(DATA SUPPLIED begins)

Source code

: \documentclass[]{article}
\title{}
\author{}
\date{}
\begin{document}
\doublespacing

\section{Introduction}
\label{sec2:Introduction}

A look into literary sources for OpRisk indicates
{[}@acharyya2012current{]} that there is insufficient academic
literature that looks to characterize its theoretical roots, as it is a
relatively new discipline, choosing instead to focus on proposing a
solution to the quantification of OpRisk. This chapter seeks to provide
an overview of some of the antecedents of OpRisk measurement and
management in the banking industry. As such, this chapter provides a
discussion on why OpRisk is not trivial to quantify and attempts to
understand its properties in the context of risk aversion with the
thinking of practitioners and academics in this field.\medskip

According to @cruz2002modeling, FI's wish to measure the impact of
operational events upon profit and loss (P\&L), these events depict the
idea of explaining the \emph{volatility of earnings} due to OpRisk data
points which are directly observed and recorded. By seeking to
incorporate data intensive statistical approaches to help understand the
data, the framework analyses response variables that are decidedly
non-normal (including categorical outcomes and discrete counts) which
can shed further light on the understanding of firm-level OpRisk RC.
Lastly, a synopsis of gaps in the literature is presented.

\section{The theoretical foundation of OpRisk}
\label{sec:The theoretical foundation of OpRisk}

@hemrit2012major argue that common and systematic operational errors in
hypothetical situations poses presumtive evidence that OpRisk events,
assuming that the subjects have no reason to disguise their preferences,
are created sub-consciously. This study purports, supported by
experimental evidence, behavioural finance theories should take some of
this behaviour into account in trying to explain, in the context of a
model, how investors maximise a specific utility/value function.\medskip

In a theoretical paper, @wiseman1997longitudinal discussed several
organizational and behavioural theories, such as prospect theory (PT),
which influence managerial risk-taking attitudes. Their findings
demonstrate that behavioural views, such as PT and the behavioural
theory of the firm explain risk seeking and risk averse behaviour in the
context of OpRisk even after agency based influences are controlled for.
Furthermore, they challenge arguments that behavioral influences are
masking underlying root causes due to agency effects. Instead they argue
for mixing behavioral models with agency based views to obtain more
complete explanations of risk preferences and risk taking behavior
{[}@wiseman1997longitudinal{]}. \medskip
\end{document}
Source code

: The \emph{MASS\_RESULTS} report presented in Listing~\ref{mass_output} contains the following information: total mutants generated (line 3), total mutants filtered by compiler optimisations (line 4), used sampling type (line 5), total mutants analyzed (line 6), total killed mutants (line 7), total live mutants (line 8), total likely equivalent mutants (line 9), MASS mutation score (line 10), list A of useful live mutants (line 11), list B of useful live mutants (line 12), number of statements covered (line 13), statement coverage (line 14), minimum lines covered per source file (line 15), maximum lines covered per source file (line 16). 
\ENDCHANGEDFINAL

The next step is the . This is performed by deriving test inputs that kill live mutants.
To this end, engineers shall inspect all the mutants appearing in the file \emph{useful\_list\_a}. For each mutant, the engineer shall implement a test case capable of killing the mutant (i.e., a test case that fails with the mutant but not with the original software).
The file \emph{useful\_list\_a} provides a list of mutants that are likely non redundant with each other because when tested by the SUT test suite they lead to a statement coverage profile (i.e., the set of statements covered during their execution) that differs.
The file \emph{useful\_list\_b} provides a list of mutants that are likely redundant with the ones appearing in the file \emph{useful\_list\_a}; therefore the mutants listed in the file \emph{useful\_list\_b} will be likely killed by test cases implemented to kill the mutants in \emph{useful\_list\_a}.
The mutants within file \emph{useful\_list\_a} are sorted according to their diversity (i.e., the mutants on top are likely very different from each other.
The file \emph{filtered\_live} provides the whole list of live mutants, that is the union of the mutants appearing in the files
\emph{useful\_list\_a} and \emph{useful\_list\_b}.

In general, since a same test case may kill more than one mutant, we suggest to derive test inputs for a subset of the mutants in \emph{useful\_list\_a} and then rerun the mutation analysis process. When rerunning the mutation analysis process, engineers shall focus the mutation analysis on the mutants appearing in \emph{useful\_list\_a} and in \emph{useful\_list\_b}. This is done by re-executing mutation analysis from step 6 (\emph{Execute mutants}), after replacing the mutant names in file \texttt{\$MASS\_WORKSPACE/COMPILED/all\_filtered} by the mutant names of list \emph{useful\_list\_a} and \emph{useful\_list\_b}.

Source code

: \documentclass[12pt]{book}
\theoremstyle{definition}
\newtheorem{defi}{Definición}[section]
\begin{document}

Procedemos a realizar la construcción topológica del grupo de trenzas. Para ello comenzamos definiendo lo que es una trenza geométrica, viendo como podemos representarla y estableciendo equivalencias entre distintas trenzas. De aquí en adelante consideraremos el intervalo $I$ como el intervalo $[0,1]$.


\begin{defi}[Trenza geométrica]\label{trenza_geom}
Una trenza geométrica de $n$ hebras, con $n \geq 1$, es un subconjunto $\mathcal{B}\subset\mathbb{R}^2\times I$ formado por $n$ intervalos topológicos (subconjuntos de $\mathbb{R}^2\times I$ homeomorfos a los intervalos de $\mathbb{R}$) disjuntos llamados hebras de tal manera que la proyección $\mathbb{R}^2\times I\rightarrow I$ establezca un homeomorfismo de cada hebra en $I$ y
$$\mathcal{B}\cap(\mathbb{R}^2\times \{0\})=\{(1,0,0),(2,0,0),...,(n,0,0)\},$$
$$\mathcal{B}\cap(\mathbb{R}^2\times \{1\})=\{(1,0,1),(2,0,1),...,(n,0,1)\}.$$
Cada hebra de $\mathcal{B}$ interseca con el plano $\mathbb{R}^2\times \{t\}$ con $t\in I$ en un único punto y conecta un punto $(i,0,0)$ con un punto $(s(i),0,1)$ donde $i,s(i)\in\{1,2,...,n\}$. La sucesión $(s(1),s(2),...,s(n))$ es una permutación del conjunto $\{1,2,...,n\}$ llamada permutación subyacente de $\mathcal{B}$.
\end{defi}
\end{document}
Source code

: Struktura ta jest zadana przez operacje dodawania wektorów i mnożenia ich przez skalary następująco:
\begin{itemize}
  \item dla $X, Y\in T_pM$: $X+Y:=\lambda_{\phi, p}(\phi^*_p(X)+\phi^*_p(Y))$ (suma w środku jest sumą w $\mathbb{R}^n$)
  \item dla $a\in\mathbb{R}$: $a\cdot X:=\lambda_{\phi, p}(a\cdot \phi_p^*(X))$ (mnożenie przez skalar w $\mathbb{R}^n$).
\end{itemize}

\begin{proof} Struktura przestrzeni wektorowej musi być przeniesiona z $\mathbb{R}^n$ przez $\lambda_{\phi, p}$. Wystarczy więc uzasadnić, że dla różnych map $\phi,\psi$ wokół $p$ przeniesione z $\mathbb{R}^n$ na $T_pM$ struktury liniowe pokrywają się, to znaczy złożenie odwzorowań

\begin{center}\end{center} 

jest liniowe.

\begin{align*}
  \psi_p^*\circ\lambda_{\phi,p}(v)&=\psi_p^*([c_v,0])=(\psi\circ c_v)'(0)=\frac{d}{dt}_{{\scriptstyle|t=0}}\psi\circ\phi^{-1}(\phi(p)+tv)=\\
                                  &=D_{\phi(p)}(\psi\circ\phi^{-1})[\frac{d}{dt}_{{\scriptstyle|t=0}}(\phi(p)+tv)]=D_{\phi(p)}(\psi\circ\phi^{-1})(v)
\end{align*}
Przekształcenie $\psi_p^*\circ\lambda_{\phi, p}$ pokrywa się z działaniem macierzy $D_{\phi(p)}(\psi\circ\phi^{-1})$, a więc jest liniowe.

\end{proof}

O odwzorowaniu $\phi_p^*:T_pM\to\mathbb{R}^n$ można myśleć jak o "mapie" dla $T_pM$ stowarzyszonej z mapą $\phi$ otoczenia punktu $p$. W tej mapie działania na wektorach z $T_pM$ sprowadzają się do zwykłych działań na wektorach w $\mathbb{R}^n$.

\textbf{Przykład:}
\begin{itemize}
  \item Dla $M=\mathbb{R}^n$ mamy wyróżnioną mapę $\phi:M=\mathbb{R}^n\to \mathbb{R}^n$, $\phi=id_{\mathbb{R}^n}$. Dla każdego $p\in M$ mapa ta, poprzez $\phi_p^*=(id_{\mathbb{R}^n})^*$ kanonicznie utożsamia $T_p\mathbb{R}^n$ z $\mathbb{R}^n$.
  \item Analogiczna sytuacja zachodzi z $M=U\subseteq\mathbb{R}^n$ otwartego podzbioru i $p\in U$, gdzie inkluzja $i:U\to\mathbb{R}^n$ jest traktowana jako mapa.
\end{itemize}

(DATA SUPPLIED ends)

* [DIRECTIONS] Where the line holding "organizational and behavioural" appears in the listing above, start reproducing exactly, and end with the line holding "masking underlying root".

* [RESULT FOR THIS EXERCISE]
organizational and behavioural theories, such as prospect theory (PT),
which influence managerial risk-taking attitudes. Their findings
demonstrate that behavioural views, such as PT and the behavioural
theory of the firm explain risk seeking and risk averse behaviour in the
context of OpRisk even after agency based influences are controlled for.
Furthermore, they challenge arguments that behavioral influences are
masking underlying root causes due to agency effects. Instead they argue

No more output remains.